Fiel á lo convenido se presenta Marangoré en el fuerte, habla con lealtad fingida: Lara acepta con gratitud los presentes, le señala un puesto en su modesta mesa, y falto de la prudencia que el sitio y la ocasión exigían, ofrece además al cacique y á su gente, por la noche, techo para reposar de las fatigas del viaje.

Aquella franca hospitalidad tuvo por recompensa la más negra de las alevosías.

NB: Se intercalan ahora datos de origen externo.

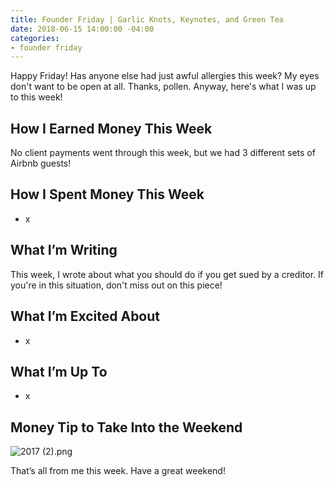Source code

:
 ```yaml
---
title: Founder Friday | Garlic Knots, Keynotes, and Green Tea
date: 2018-06-15 14:00:00 -04:00
categories:
- founder friday
---
```


Happy Friday! Has anyone else had just awful allergies this week? My eyes don't want to be open at all. Thanks, pollen. Anyway, here's what I was up to this week!

## How I Earned Money This Week

No client payments went through this week, but we had 3 different sets of Airbnb guests!

## How I Spent Money This Week

* x

## What I’m Writing

This week, I wrote about what you should do if you get sued by a creditor. If you're in this situation, don't miss out on this piece!

## What I’m Excited About

* x

## What I’m Up To

* x

## Money Tip to Take Into the Weekend

![2017 (2).png](/uploads/2017%20(2).png)

That’s all from me this week. Have a great weekend!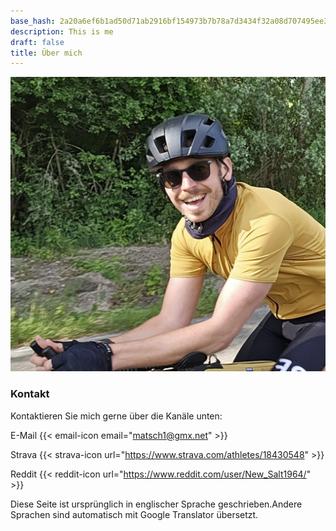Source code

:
 ```yaml
---
base_hash: 2a20a6ef6b1ad50d71ab2916bf154973b7b78a7d3434f32a08d707495ee3f0bc
description: This is me
draft: false
title: Über mich
---
```


![Me](me.jpg)

### Kontakt
Kontaktieren Sie mich gerne über die Kanäle unten:


E-Mail {{< email-icon email="matsch1@gmx.net" >}}

Strava {{< strava-icon url="https://www.strava.com/athletes/18430548" >}}

Reddit {{< reddit-icon url="https://www.reddit.com/user/New_Salt1964/" >}}


Diese Seite ist ursprünglich in englischer Sprache geschrieben.Andere Sprachen sind
automatisch mit Google Translator übersetzt.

Sonó la hora de la lucha: los españoles se defendieron bravamente; el mismo Marangoré cayó muerto á un golpe de la cuchilla de Lara, quien tampoco tardó en sucumbir; á poco entró Siripo, reforzando oportunamente la mermada hueste de los suvos, concluyendo por incendiar el fuerte y apoderarse de un rico botín, del que formaba parte entre otras mujeres la infeliz Lucía.